The Koch brothers funded the Tea Party. This early effort reflected too closely the Neanderthal approach of the Kochs, and future efforts will be less outrageous and campy-anger  and gun-kitsch.
Corporate Communications will extend far beyond the present primitive FOX efforts. Successful as they are, they are as crude and tentative as the early motion pictures, and demonstrate a slavish devotion to Politics - just as early films were still uncomfortably bound to the traditions of the stage -  but the Future will see Politics subservient to the Corporate Individuals: the democracies of the future will have Corporates as their citizens.

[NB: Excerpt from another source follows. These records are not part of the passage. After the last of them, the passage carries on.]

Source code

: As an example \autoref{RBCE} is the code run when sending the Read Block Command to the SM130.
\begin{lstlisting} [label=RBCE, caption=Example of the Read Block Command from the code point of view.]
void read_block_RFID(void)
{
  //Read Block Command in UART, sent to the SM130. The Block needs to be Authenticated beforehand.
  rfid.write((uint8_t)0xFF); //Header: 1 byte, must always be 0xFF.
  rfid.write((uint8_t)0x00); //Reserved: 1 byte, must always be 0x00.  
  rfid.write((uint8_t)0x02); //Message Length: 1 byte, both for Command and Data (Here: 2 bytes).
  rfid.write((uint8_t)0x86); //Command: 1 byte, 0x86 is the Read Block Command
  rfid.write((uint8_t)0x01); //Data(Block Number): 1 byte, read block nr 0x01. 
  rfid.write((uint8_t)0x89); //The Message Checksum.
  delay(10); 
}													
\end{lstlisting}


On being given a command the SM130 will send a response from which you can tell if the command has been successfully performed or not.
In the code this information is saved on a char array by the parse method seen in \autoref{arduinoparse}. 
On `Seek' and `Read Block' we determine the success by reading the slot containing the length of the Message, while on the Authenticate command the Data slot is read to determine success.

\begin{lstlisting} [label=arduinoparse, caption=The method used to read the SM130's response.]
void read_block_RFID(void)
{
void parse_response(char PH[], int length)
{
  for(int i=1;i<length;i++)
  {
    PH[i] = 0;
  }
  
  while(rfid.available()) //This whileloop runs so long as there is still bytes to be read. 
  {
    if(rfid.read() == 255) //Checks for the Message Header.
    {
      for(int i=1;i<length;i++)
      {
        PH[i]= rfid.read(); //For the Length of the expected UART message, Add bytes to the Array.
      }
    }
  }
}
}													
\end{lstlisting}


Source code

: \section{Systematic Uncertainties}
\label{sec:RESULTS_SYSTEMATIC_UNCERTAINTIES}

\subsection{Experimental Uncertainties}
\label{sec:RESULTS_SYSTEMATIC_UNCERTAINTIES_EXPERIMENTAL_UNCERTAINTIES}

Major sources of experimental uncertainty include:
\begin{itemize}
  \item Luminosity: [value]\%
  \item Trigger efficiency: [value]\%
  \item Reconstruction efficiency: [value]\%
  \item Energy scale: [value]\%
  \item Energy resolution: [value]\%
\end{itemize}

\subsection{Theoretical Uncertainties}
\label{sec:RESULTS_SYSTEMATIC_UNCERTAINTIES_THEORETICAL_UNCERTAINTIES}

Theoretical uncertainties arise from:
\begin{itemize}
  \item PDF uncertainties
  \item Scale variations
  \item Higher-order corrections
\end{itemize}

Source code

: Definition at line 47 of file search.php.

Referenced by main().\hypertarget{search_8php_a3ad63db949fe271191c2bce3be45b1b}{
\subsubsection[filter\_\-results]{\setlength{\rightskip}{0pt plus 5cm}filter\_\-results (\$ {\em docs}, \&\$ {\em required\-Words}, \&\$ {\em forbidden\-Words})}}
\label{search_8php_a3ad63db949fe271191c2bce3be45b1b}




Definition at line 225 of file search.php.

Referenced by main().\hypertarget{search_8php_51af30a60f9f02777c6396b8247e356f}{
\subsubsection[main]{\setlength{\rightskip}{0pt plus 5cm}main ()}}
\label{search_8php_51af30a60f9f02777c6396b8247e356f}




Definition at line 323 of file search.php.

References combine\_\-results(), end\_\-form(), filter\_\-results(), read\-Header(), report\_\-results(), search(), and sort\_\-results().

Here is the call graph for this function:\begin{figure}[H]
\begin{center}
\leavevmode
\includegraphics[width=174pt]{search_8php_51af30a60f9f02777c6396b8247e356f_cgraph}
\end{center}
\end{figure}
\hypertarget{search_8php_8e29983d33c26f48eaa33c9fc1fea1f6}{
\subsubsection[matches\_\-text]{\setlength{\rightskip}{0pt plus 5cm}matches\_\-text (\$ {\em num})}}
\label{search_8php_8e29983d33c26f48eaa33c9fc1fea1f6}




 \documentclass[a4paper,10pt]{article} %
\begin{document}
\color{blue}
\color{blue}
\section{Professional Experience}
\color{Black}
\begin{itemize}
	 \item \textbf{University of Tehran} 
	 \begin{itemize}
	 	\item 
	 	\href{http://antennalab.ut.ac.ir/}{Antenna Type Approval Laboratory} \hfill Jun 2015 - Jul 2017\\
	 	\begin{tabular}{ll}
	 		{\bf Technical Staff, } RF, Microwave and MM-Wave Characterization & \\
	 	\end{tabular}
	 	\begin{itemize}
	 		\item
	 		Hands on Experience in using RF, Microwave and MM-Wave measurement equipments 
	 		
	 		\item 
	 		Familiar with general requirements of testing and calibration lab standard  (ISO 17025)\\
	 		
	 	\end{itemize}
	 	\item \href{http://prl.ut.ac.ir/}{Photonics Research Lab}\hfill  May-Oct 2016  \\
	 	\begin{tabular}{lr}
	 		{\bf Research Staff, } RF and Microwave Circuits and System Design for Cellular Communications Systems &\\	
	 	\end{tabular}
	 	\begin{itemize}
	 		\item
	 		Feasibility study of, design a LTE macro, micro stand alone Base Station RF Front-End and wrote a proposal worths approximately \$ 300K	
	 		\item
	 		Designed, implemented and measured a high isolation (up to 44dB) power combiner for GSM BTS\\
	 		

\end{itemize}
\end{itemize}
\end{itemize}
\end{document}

Corporate entities - not necessarily companies that "produce" consumer goods and utilities - will become more enmeshed in politics and will go beyond the present method of funding candidates, parties, and lobbying efforts. The extension of "personhood" to corporate entities is picking up speed, and will accelerate.
The reason for this increase is the obvious fact that the Government of the USA has been pretty much rendered an invalid for the foreseeable future. The Military and Intelligence divisions of the Government will continue robustly - although not necessarily "successful" in any sense other than continued existence - as a sort of quasi-independent arm of government, but other government services will be handicapped.

Perhaps these other functions, such as maintenance of infrastructure and social welfare, will  be taken up by corporate entities. Notice that we do not say "privatized". The notion of "privatization" is a concept whose time has long passed; corporate entities will not evolve according to those quaint notions of "private"  versus "public". Those are ideas best left on cable TV, the trash bin of ideas.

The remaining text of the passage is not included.